[THE PROBLEM]
Would you repeat every entry below word for word but drop the images?

***** RAW DATA *****

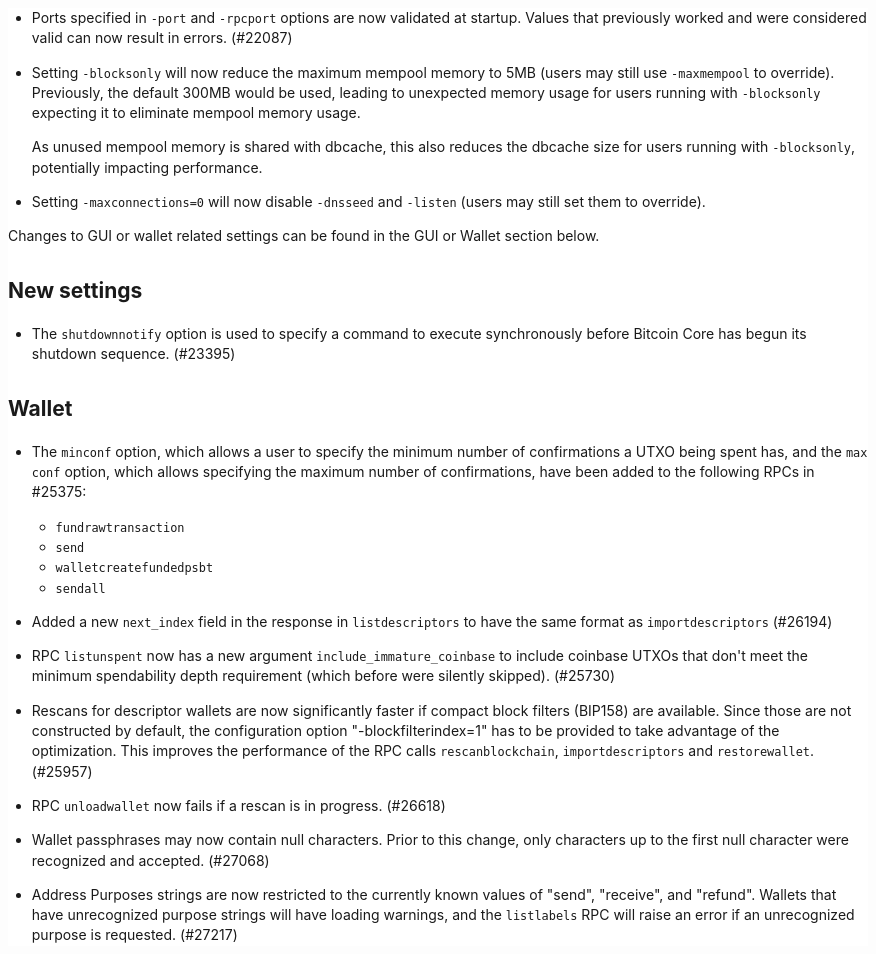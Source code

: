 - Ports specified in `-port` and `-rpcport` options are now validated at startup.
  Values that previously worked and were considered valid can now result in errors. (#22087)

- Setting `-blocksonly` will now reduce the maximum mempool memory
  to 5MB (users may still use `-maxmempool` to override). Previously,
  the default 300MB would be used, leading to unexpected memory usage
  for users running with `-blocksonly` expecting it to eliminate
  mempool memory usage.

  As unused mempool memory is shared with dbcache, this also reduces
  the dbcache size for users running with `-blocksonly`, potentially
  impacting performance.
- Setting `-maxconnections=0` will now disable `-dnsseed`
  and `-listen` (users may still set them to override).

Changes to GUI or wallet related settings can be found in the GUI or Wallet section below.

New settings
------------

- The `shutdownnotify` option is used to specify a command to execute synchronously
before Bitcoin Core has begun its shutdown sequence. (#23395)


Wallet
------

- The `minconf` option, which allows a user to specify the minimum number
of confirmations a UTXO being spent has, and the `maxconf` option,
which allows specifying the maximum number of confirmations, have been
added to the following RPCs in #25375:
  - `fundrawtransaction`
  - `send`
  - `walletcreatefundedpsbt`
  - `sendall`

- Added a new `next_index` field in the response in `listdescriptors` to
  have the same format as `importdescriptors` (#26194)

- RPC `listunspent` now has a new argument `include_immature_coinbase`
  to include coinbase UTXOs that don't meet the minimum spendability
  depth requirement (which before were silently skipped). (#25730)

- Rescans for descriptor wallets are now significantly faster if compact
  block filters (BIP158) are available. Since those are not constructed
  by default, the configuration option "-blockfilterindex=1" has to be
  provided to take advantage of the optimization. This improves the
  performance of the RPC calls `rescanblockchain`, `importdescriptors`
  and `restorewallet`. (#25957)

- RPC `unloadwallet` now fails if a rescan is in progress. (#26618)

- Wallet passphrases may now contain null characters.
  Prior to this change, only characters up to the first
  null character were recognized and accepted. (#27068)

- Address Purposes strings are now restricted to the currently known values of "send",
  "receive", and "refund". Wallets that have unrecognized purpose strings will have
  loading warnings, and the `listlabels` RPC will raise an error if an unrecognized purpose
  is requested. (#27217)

*****

[ANSWER AREA]
Source code

: - Ports specified in `-port` and `-rpcport` options are now validated at startup.
  Values that previously worked and were considered valid can now result in errors. (#22087)

- Setting `-blocksonly` will now reduce the maximum mempool memory
  to 5MB (users may still use `-maxmempool` to override). Previously,
  the default 300MB would be used, leading to unexpected memory usage
  for users running with `-blocksonly` expecting it to eliminate
  mempool memory usage.

  As unused mempool memory is shared with dbcache, this also reduces
  the dbcache size for users running with `-blocksonly`, potentially
  impacting performance.
- Setting `-maxconnections=0` will now disable `-dnsseed`
  and `-listen` (users may still set them to override).

Changes to GUI or wallet related settings can be found in the GUI or Wallet section below.

New settings
------------

- The `shutdownnotify` option is used to specify a command to execute synchronously
before Bitcoin Core has begun its shutdown sequence. (#23395)


Wallet
------

- The `minconf` option, which allows a user to specify the minimum number
of confirmations a UTXO being spent has, and the `maxconf` option,
which allows specifying the maximum number of confirmations, have been
added to the following RPCs in #25375:
  - `fundrawtransaction`
  - `send`
  - `walletcreatefundedpsbt`
  - `sendall`

- Added a new `next_index` field in the response in `listdescriptors` to
  have the same format as `importdescriptors` (#26194)

- RPC `listunspent` now has a new argument `include_immature_coinbase`
  to include coinbase UTXOs that don't meet the minimum spendability
  depth requirement (which before were silently skipped). (#25730)

- Rescans for descriptor wallets are now significantly faster if compact
  block filters (BIP158) are available. Since those are not constructed
  by default, the configuration option "-blockfilterindex=1" has to be
  provided to take advantage of the optimization. This improves the
  performance of the RPC calls `rescanblockchain`, `importdescriptors`
  and `restorewallet`. (#25957)

- RPC `unloadwallet` now fails if a rescan is in progress. (#26618)

- Wallet passphrases may now contain null characters.
  Prior to this change, only characters up to the first
  null character were recognized and accepted. (#27068)

- Address Purposes strings are now restricted to the currently known values of "send",
  "receive", and "refund". Wallets that have unrecognized purpose strings will have
  loading warnings, and the `listlabels` RPC will raise an error if an unrecognized purpose
  is requested. (#27217)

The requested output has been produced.